En vida fue el más feo de todos; con las piernas torcidas –una más corta que otra–, famélico, medio tonto, vicioso, pero, si en el más allá hay canchas, seguro que aún corre endiablado por la banda derecha, regatea, amaga, esquiva, acelera y se detiene, desborda adversarios y se ríe, mientras “la torcida” (la barra) grita enardecida: ¡Maané, Maané, Maané, Maané!

Tenía cuatro años cuando cazó un pájaro y se lo llevó a su hermana mayor Rosa: “Es igualito a ti, es un garrincha.” Desde ese día dejó de ser Manuel Francisco dos Santos, para convertirse en aquel bicho feo que “no es nada, no hace nada.

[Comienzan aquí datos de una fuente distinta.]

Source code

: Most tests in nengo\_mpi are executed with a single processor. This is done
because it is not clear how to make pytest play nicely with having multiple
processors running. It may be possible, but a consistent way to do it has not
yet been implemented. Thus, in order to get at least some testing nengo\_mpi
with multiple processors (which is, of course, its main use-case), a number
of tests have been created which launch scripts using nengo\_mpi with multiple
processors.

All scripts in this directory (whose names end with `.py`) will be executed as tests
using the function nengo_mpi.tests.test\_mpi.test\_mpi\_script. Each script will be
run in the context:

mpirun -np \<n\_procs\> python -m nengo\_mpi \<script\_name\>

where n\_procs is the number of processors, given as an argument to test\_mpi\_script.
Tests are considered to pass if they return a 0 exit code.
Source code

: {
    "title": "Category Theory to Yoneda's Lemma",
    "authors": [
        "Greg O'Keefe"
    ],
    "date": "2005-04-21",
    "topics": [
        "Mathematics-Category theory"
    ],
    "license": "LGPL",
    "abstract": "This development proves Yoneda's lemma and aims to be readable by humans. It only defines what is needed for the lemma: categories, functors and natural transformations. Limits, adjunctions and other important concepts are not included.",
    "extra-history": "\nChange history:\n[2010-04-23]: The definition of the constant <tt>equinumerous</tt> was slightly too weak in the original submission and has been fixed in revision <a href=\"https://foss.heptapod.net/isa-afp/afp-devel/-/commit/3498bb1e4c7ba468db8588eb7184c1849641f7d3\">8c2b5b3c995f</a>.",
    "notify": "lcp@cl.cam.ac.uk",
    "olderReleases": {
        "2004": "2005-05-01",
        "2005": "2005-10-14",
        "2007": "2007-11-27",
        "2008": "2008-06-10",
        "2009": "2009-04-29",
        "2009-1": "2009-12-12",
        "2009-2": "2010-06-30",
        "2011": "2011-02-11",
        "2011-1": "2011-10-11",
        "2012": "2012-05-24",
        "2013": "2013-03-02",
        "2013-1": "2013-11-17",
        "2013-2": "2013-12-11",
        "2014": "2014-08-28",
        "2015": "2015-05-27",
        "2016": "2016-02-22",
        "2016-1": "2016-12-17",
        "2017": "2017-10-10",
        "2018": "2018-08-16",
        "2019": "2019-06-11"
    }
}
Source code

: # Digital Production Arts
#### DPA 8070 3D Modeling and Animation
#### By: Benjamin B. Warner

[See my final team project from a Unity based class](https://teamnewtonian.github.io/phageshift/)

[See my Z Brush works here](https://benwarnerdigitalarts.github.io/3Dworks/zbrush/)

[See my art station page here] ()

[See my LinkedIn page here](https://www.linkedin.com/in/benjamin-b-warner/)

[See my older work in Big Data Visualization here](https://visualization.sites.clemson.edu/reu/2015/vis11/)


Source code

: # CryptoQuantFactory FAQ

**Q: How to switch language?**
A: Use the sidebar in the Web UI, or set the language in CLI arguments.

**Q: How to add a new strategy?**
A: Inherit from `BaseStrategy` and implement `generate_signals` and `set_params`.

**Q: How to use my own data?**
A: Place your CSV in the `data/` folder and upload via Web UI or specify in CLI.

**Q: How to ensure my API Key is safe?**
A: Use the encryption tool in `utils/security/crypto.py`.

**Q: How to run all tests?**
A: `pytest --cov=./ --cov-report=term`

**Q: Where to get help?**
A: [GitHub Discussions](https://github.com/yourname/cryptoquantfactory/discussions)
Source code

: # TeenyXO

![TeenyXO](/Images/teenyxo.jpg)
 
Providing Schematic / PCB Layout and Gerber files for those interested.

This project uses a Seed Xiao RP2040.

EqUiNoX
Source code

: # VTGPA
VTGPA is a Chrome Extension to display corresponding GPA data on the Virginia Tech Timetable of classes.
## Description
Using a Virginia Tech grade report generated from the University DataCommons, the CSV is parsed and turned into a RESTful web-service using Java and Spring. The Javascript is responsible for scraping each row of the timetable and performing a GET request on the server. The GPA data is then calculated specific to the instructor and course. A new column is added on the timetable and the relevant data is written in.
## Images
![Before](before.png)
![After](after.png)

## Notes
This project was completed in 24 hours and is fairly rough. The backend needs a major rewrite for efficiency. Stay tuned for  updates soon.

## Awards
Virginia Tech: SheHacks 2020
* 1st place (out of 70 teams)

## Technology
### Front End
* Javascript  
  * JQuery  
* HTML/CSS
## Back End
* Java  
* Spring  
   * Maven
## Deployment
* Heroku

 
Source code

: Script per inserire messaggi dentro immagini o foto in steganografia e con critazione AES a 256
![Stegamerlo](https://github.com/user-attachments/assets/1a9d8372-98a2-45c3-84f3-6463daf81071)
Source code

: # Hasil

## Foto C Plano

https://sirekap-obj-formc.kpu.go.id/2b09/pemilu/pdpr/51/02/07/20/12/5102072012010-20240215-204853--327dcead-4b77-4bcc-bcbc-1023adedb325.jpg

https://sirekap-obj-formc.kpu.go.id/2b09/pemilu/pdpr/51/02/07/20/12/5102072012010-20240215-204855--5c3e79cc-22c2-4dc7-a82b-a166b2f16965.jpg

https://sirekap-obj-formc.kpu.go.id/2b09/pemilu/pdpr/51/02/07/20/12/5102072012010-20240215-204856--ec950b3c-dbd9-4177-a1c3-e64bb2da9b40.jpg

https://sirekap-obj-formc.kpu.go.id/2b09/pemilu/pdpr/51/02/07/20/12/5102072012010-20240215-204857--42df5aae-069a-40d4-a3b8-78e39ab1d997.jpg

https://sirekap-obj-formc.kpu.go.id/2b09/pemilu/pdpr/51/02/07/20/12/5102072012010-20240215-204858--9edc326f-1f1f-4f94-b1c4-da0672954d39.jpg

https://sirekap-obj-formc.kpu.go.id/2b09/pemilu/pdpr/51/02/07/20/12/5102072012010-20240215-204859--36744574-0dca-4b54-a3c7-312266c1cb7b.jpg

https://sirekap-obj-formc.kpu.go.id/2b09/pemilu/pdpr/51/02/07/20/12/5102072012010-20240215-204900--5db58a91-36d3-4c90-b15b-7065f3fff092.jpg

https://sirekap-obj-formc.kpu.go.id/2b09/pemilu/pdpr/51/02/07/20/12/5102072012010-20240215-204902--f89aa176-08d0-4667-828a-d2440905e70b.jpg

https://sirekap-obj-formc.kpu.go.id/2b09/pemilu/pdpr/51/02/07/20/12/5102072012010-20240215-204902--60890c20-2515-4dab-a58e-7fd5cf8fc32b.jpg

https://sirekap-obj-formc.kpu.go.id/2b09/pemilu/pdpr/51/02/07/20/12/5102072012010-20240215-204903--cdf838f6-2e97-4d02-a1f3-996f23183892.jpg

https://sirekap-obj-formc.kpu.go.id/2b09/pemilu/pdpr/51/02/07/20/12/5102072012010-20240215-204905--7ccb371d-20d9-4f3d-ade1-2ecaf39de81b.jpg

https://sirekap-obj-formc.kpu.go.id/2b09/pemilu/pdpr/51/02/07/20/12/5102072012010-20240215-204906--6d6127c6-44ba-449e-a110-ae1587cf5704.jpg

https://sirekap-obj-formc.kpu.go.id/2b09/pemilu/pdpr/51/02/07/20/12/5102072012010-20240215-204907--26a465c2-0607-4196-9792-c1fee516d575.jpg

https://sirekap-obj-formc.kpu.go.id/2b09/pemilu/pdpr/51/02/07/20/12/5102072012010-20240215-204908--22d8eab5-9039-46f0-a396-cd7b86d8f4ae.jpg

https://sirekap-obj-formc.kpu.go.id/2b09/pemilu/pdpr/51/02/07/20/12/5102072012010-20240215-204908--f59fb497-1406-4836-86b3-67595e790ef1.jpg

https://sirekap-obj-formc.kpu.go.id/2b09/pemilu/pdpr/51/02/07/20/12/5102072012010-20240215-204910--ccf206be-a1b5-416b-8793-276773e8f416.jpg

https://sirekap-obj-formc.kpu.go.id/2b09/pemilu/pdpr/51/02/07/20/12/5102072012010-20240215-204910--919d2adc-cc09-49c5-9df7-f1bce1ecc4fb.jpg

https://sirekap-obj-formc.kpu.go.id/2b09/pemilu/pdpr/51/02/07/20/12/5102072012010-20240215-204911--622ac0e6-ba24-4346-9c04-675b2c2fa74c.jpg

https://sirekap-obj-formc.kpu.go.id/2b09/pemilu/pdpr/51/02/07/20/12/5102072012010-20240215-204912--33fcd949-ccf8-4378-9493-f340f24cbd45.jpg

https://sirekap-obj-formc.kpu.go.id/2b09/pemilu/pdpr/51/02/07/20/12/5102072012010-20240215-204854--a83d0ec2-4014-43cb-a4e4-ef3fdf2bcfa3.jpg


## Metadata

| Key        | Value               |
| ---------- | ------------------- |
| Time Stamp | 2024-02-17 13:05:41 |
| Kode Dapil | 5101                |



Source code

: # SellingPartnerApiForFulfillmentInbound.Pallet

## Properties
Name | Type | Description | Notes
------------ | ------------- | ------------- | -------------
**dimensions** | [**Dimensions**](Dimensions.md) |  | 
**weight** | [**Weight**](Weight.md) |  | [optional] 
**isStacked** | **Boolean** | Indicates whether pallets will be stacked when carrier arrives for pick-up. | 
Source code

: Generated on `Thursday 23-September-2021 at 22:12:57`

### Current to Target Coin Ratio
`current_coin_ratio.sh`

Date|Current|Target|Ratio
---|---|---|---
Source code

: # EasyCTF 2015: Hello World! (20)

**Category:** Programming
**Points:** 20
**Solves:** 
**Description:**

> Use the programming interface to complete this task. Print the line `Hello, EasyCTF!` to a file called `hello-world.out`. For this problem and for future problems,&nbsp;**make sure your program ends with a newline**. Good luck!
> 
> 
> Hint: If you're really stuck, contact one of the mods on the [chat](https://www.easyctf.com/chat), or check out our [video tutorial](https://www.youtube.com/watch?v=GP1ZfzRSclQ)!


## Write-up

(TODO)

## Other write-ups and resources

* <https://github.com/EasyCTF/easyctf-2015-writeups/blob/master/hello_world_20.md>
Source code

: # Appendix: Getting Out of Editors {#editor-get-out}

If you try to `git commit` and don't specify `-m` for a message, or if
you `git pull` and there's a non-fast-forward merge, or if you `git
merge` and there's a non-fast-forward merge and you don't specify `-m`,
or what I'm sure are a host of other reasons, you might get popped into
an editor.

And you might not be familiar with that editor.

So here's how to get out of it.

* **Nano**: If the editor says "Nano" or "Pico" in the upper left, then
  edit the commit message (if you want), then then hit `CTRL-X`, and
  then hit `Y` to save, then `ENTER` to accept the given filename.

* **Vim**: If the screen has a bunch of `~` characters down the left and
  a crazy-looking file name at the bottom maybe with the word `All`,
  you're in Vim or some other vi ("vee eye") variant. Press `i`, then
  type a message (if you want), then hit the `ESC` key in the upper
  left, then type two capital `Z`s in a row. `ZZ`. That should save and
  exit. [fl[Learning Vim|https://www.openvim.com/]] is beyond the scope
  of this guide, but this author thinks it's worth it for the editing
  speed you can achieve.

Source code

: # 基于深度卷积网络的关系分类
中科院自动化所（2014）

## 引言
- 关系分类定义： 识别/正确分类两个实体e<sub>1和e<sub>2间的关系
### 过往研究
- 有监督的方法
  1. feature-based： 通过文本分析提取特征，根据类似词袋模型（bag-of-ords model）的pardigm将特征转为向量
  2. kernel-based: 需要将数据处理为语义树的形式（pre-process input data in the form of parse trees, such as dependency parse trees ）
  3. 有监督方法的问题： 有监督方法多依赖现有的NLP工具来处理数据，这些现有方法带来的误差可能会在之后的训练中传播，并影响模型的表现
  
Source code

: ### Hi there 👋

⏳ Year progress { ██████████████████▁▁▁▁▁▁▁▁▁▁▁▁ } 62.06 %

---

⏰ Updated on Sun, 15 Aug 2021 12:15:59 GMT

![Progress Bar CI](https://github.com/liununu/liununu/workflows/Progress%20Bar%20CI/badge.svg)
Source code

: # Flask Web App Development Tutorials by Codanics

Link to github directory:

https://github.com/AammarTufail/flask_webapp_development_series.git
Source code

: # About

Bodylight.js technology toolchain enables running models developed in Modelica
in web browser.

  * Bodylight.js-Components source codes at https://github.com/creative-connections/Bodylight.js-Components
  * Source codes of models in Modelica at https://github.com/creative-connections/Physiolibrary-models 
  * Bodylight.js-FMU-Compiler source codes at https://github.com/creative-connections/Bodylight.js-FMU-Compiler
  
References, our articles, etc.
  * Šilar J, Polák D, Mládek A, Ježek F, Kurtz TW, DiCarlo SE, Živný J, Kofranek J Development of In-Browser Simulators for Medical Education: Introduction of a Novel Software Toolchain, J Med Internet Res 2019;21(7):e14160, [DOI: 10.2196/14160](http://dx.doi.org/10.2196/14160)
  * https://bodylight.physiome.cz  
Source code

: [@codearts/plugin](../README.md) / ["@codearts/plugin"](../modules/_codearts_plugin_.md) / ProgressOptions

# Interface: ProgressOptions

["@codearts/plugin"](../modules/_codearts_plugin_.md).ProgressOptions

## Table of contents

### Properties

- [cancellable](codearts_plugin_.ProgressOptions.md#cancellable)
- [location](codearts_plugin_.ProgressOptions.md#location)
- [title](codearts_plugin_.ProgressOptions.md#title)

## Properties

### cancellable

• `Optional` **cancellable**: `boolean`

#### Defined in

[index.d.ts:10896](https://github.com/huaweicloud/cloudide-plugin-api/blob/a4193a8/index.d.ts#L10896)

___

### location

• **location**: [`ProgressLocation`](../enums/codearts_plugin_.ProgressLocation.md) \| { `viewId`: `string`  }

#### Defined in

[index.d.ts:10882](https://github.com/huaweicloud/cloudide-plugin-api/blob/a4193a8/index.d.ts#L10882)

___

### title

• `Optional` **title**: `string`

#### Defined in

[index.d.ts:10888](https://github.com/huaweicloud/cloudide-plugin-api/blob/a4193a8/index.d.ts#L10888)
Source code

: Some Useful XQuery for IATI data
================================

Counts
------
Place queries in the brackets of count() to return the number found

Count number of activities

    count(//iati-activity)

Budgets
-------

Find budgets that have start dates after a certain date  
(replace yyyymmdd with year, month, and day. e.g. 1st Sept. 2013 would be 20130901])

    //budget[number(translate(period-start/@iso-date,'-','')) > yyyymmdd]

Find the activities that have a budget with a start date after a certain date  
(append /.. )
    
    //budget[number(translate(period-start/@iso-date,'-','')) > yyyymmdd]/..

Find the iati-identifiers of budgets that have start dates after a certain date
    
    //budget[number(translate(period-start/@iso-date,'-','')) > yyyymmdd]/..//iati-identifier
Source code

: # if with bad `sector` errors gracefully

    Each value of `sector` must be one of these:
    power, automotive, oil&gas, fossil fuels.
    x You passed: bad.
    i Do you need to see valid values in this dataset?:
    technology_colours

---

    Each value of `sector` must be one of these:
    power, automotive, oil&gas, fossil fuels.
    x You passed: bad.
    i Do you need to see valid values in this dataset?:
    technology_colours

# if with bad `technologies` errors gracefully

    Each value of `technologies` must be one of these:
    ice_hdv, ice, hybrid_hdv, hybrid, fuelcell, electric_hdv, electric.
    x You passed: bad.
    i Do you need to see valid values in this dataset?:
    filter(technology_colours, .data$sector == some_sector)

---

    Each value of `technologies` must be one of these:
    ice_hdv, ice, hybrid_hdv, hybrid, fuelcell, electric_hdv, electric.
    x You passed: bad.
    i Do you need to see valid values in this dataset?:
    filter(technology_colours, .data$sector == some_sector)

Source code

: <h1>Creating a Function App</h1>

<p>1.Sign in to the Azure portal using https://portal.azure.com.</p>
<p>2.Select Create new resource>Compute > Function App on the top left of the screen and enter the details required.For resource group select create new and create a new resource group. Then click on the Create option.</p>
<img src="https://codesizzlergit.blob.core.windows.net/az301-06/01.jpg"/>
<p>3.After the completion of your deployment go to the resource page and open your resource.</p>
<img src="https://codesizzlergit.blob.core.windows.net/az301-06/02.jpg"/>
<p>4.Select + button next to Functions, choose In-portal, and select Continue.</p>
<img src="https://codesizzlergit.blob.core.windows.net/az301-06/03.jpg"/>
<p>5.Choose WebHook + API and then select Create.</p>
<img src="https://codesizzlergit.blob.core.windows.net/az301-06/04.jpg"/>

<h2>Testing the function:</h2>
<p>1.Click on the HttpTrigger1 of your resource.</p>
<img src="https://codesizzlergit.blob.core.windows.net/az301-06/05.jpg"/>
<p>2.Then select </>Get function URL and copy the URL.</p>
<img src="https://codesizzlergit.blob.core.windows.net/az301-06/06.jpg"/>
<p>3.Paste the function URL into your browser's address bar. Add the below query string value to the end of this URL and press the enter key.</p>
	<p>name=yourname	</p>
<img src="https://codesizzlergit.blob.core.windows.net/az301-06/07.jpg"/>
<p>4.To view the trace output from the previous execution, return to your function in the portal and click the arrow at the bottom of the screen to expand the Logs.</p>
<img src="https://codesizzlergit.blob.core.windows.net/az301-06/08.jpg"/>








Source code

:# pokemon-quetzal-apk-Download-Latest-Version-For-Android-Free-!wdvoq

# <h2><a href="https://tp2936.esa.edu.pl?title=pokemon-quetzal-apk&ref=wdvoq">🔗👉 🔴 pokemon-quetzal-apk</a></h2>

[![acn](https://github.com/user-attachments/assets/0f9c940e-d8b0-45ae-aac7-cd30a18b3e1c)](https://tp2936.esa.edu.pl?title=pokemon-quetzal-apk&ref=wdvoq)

No es un pájaro fino' más bien es uno maluco, un pájaro pobre que es más veloz que todos los otros pájaros”, como el mismo contó en una entrevista.

De Pau Grande, un pueblucho infestado de favelas y perdonavidas donde nació y creció, voló al Club Botafogo y marcó dos goles en su debut; de ahí al Mundial de Futbol de 1958 en Suecia, para ganar con Brasil por primera vez la Copa Jules Rimet; siguió al de Chile en 1962, para el bicampeonato mundial, y paró en 1966 en Inglaterra, donde su luz comenzó a menguar.

Garrincha vivió con mucha rapidez. Vistió la casaca de seis clubes diferentes, pero, de 20 años de carrera futbolística, 13 los pasó con el Botafogo y anotó 249 goles, según los registros de la FIFA. En el Mundial de Chile, fue goleador y mejor jugador del torneo.

Su existencia, de dios del balón caído en desgracia, fue llevada al cine en el 2003 en la película Estrella Solitaria , homónima del libro de Rui Castro, sobre la vida de Mané.

Quienes vieron sus filigranas sobre el césped lo consideraron superior a Pelé, el Rey del Futbol, y lo llamaron: “Ángel de las piernas torcidas”, “Alegría del pueblo” o el “Chaplin del futbol”, porque era un showman del estadio, un torero de sangre fría que inventó el “¡olé!” en las graderías.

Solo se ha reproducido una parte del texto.